As the travellers advanced the river grew narrower, and, with a width of three hundred yards and a depth of twenty-five fathoms, flowed through a wild and wooded valley, uninhabited except by the animals of the forest. They passed the mouth of the Nam Thon; after which they came upon a dangerous series of rapids, where the foaming waters, hurled and driven from side to side, and swung round projecting rocks, and driven against the foot of precipitous banks, rushed downwards tumultuously, with all the clang and clash of billows breaking against a reef. To thread this water-labyrinth, it was necessary to obtain the assistance of a pilot from a neighbouring village; and even he was unwilling to promise that the boats of the expedition, light and small as they were, could be carried up to the next Muong, that of Xieng Cang. The boats, however, were unloaded, and the stores transferred to the shoulders of sturdy natives, who bore them along the rocks; while others towed the boats with many a lusty pull through the whirl and foam of the rapids. But so laborious and so difficult was the task, that two whole days were spent in effecting the passage of a few miles.
AT MUONG MAI.
At length they reached Xieng Cang, or, as it is also called, Muong Mai, the “new Muong,” which is one of the most important centres of population on the left bank of the Mekong. The river here broadens considerably, and its waters are as peaceful as those of a woodland pool. Opposite to the town rises a beautiful chain of green mountains, in a series of gently-sloping terraces; and these are intersected by delightful Eden-valleys, finely wooded, enamelled with flowers, and brightened by the silver thread of a little brook. The village, or town, is well built; the houses are very lofty; and the inhabitants are employed, according to the season, in the manufacture of cotton and the cultivation of rice. The principal pagoda, situated on the threshold of the rice-fields, near a grove of graceful corypha palms, is richly ornamented in the interior, and, among other curiosities, contains an ancient carved porte-cierges of wood. A CENTRE OF TRADE. At the time of Garnier’s visit, some Birman traders had displayed the contents of their packs on the steps of the temple, and were selling to the natives their bright-coloured cotton stuffs and English hardware. A road having been made westward from Hoûten, Muong Mai is only a hundred leagues from Moulmein, which lies in nearly the same latitude, and is, as the reader knows, an English colony, and a busy commercial port, at the mouth of the Saluen. From this point spread over the interior of Laos the Peguans, or Birmans of the British possessions, whose knowledge of the wares most readily purchased by European merchants, and the high price at which they sell to the natives their English goods, enable them to accumulate considerable wealth.

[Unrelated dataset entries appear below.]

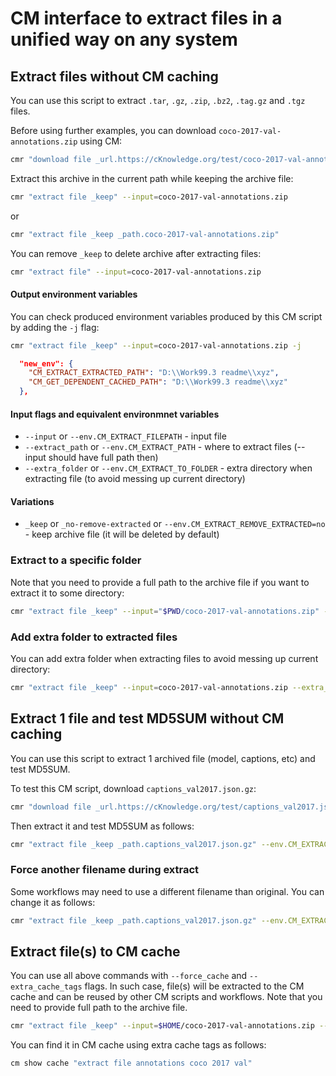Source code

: # CM interface to extract files in a unified way on any system

## Extract files without CM caching

You can use this script to extract `.tar`, `.gz`, `.zip`, `.bz2`, `.tag.gz` and `.tgz` files.

Before using further examples, you can download `coco-2017-val-annotations.zip` using CM:
```bash
cmr "download file _url.https://cKnowledge.org/test/coco-2017-val-annotations.zip"
```

Extract this archive in the current path while keeping the archive file:

```bash
cmr "extract file _keep" --input=coco-2017-val-annotations.zip
```

or

```bash
cmr "extract file _keep _path.coco-2017-val-annotations.zip"
```

You can remove `_keep` to delete archive after extracting files:

```bash
cmr "extract file" --input=coco-2017-val-annotations.zip
```

#### Output environment variables

You can check produced environment variables produced by this CM script by adding the `-j` flag:

```bash
cmr "extract file _keep" --input=coco-2017-val-annotations.zip -j
```

```json
  "new_env": {
    "CM_EXTRACT_EXTRACTED_PATH": "D:\\Work99.3 readme\\xyz",
    "CM_GET_DEPENDENT_CACHED_PATH": "D:\\Work99.3 readme\\xyz"
  },
```

#### Input flags and equivalent environmnet variables

* `--input` or `--env.CM_EXTRACT_FILEPATH` - input file
* `--extract_path` or `--env.CM_EXTRACT_PATH` - where to extract files (--input should have full path then)
* `--extra_folder` or `--env.CM_EXTRACT_TO_FOLDER` - extra directory when extracting file (to avoid messing up current directory)

#### Variations

* `_keep` or `_no-remove-extracted` or `--env.CM_EXTRACT_REMOVE_EXTRACTED=no` - keep archive file (it will be deleted by default)



### Extract to a specific folder

Note that you need to provide a full path to the archive file if you want to extract it to some directory:

```bash
cmr "extract file _keep" --input="$PWD/coco-2017-val-annotations.zip" --extract_path="$HOME/cm-test"
```

### Add extra folder to extracted files

You can add extra folder when extracting files to avoid messing up current directory:

```bash
cmr "extract file _keep" --input=coco-2017-val-annotations.zip --extra_folder=xyz
```




## Extract 1 file and test MD5SUM without CM caching

You can use this script to extract 1 archived file (model, captions, etc) and test MD5SUM.

To test this CM script, download `captions_val2017.json.gz`:
```bash
cmr "download file _url.https://cKnowledge.org/test/captions_val2017.json.gz"
```

Then extract it and test MD5SUM as follows:

```bash
cmr "extract file _keep _path.captions_val2017.json.gz" --env.CM_EXTRACT_EXTRACTED_CHECKSUM=b7bec29ab7bd8971ae4cafc2390a658f -j
```


### Force another filename during extract

Some workflows may need to use a different filename than original. You can change it as follows:
```bash
cmr "extract file _keep _path.captions_val2017.json.gz" --env.CM_EXTRACT_EXTRACTED_FILENAME=new-file.json --env.CM_EXTRACT_EXTRACTED_CHECKSUM=b7bec29ab7bd8971ae4cafc2390a658f
```




## Extract file(s) to CM cache

You can use all above commands with `--force_cache` and `--extra_cache_tags` flags.
In such case, file(s) will be extracted to the CM cache and can be reused by other CM scripts and workflows.
Note that you need to provide full path to the archive file.

```bash
cmr "extract file _keep" --input=$HOME/coco-2017-val-annotations.zip --force_cache --extra_cache_tags=coco,2017,val,annotations
```

You can find it in CM cache using extra cache tags as follows:
```bash
cm show cache "extract file annotations coco 2017 val"
```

RICE-FIELD AND PAGODA AT MUONG MAI.
ARRIVAL AT PAK LAY.
Resuming their northward route, and bent upon tracing the river up to its mountain-source, they passed through a fertile and picturesque country, which has been made known to the Western nations by the enterprise of the traveller Mouhot. Leaving behind them the mouth of the Nam Lim, and diverging somewhat to the west, then again to the north, the voyagers arrived in the neighbourhood of Pak Lay, where they fell in with a M. Duyshart, a Hollander in the service of the king of Siam, and employed by him in a series of geographical researches, who was descending the river to Bangkok. They exchanged scientific notes, and it appeared that Duyshart had surveyed the course of the Cambodia or Mekong for one hundred and twenty miles above Luang Prabang.
A few hours after this interesting rencontre, the French expedition crossed the boundary-line of the kingdom of Luang Prabang, and reached the extremity of the great rapid of Keng Sao. Successfully steering their course through its rocks and islets, they arrived at Pak Lay, a romantically-situated village, buried in the deep shadows of the primeval forest. To the north of the village, and almost hidden by the trees, is situated a small pagoda, entirely deficient in the accessory buildings which usually surround a temple at Laos, but better placed for the purpose of assisting the self-absorption of its priests and votaries.